***** Source material *****
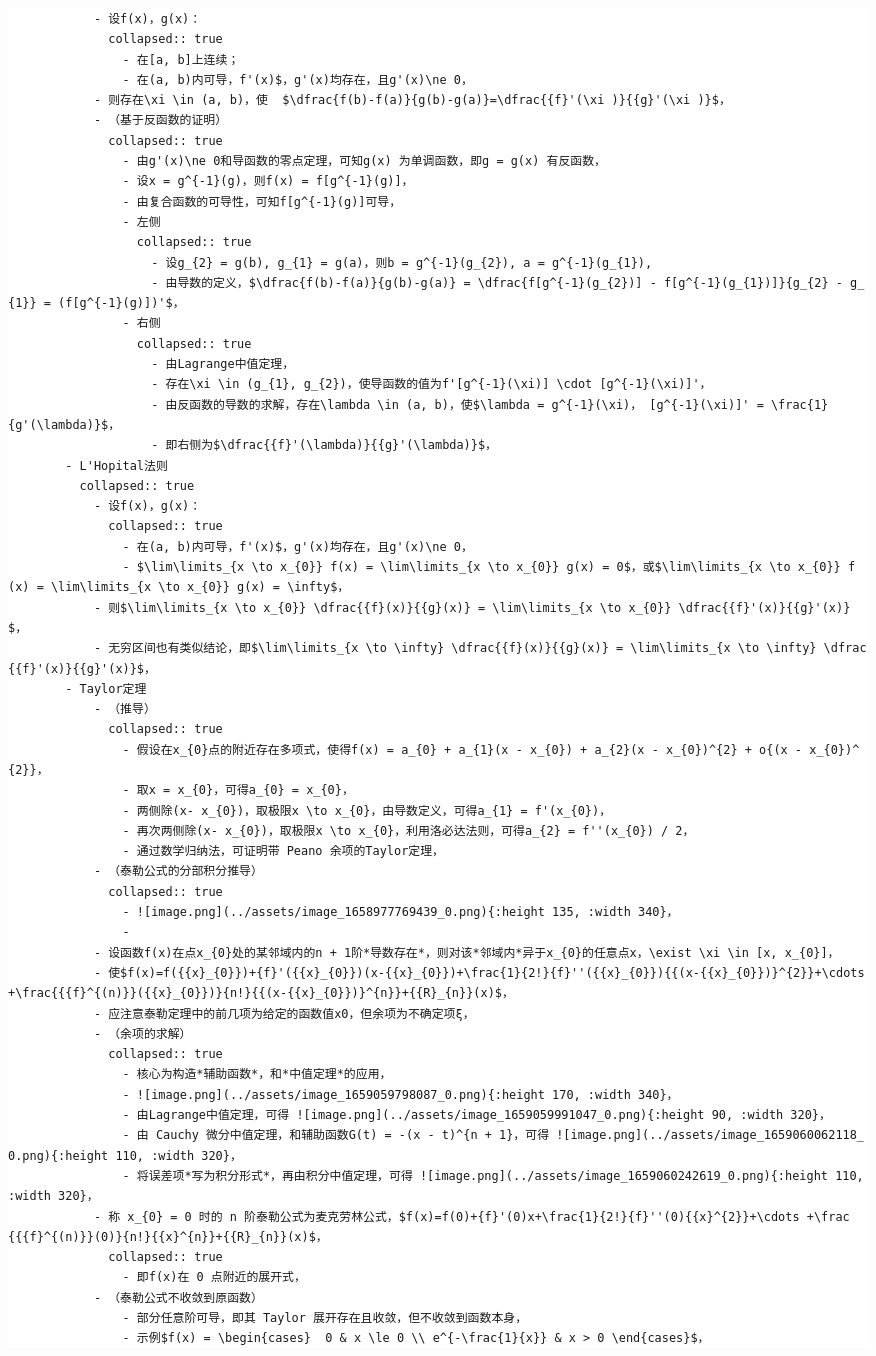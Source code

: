 				- 设f(x)，g(x)：
				  collapsed:: true
					- 在[a, b]上连续；
					- 在(a, b)内可导，f'(x)$，g'(x)均存在，且g'(x)\ne 0，
				- 则存在\xi \in (a, b)，使  $\dfrac{f(b)-f(a)}{g(b)-g(a)}=\dfrac{{f}'(\xi )}{{g}'(\xi )}$，
				- （基于反函数的证明）
				  collapsed:: true
					- 由g'(x)\ne 0和导函数的零点定理，可知g(x) 为单调函数，即g = g(x) 有反函数，
					- 设x = g^{-1}(g)，则f(x) = f[g^{-1}(g)]，
					- 由复合函数的可导性，可知f[g^{-1}(g)]可导，
					- 左侧
					  collapsed:: true
						- 设g_{2} = g(b), g_{1} = g(a)，则b = g^{-1}(g_{2}), a = g^{-1}(g_{1}),
						- 由导数的定义，$\dfrac{f(b)-f(a)}{g(b)-g(a)} = \dfrac{f[g^{-1}(g_{2})] - f[g^{-1}(g_{1})]}{g_{2} - g_{1}} = (f[g^{-1}(g)])'$，
					- 右侧
					  collapsed:: true
						- 由Lagrange中值定理，
						- 存在\xi \in (g_{1}, g_{2})，使导函数的值为f'[g^{-1}(\xi)] \cdot [g^{-1}(\xi)]'，
						- 由反函数的导数的求解，存在\lambda \in (a, b)，使$\lambda = g^{-1}(\xi)， [g^{-1}(\xi)]' = \frac{1}{g'(\lambda)}$，
						- 即右侧为$\dfrac{{f}'(\lambda)}{{g}'(\lambda)}$，
			- L'Hopital法则
			  collapsed:: true
				- 设f(x)，g(x)：
				  collapsed:: true
					- 在(a, b)内可导，f'(x)$，g'(x)均存在，且g'(x)\ne 0，
					- $\lim\limits_{x \to x_{0}} f(x) = \lim\limits_{x \to x_{0}} g(x) = 0$，或$\lim\limits_{x \to x_{0}} f(x) = \lim\limits_{x \to x_{0}} g(x) = \infty$，
				- 则$\lim\limits_{x \to x_{0}} \dfrac{{f}(x)}{{g}(x)} = \lim\limits_{x \to x_{0}} \dfrac{{f}'(x)}{{g}'(x)}$，
				- 无穷区间也有类似结论，即$\lim\limits_{x \to \infty} \dfrac{{f}(x)}{{g}(x)} = \lim\limits_{x \to \infty} \dfrac{{f}'(x)}{{g}'(x)}$，
			- Taylor定理
				- （推导）
				  collapsed:: true
					- 假设在x_{0}点的附近存在多项式，使得f(x) = a_{0} + a_{1}(x - x_{0}) + a_{2}(x - x_{0})^{2} + o{(x - x_{0})^{2}}，
					- 取x = x_{0}，可得a_{0} = x_{0}，
					- 两侧除(x- x_{0})，取极限x \to x_{0}，由导数定义，可得a_{1} = f'(x_{0})，
					- 再次两侧除(x- x_{0})，取极限x \to x_{0}，利用洛必达法则，可得a_{2} = f''(x_{0}) / 2，
					- 通过数学归纳法，可证明带 Peano 余项的Taylor定理，
				- （泰勒公式的分部积分推导）
				  collapsed:: true
					- ![image.png](../assets/image_1658977769439_0.png){:height 135, :width 340}，
					-
				- 设函数f(x)在点x_{0}处的某邻域内的n + 1阶*导数存在*，则对该*邻域内*异于x_{0}的任意点x，\exist \xi \in [x, x_{0}]，
				- 使$f(x)=f({{x}_{0}})+{f}'({{x}_{0}})(x-{{x}_{0}})+\frac{1}{2!}{f}''({{x}_{0}}){{(x-{{x}_{0}})}^{2}}+\cdots +\frac{{{f}^{(n)}}({{x}_{0}})}{n!}{{(x-{{x}_{0}})}^{n}}+{{R}_{n}}(x)$，
				- 应注意泰勒定理中的前几项为给定的函数值x0，但余项为不确定项ξ，
				- （余项的求解）
				  collapsed:: true
					- 核心为构造*辅助函数*，和*中值定理*的应用，
					- ![image.png](../assets/image_1659059798087_0.png){:height 170, :width 340}，
					- 由Lagrange中值定理，可得 ![image.png](../assets/image_1659059991047_0.png){:height 90, :width 320}，
					- 由 Cauchy 微分中值定理，和辅助函数G(t) = -(x - t)^{n + 1}，可得 ![image.png](../assets/image_1659060062118_0.png){:height 110, :width 320}，
					- 将误差项*写为积分形式*，再由积分中值定理，可得 ![image.png](../assets/image_1659060242619_0.png){:height 110, :width 320}，
				- 称 x_{0} = 0 时的 n 阶泰勒公式为麦克劳林公式，$f(x)=f(0)+{f}'(0)x+\frac{1}{2!}{f}''(0){{x}^{2}}+\cdots +\frac{{{f}^{(n)}}(0)}{n!}{{x}^{n}}+{{R}_{n}}(x)$，
				  collapsed:: true
					- 即f(x)在 0 点附近的展开式，
				- （泰勒公式不收敛到原函数）
					- 部分任意阶可导，即其 Taylor 展开存在且收敛，但不收敛到函数本身，
					- 示例$f(x) = \begin{cases}  0 & x \le 0 \\ e^{-\frac{1}{x}} & x > 0 \end{cases}$，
*****
### Instructions for the task:
Lines containing the string "lambda" are the ones to copy from the entries above.

### Final answer:
						- 由反函数的导数的求解，存在\lambda \in (a, b)，使$\lambda = g^{-1}(\xi)， [g^{-1}(\xi)]' = \frac{1}{g'(\lambda)}$，
						- 即右侧为$\dfrac{{f}'(\lambda)}{{g}'(\lambda)}$，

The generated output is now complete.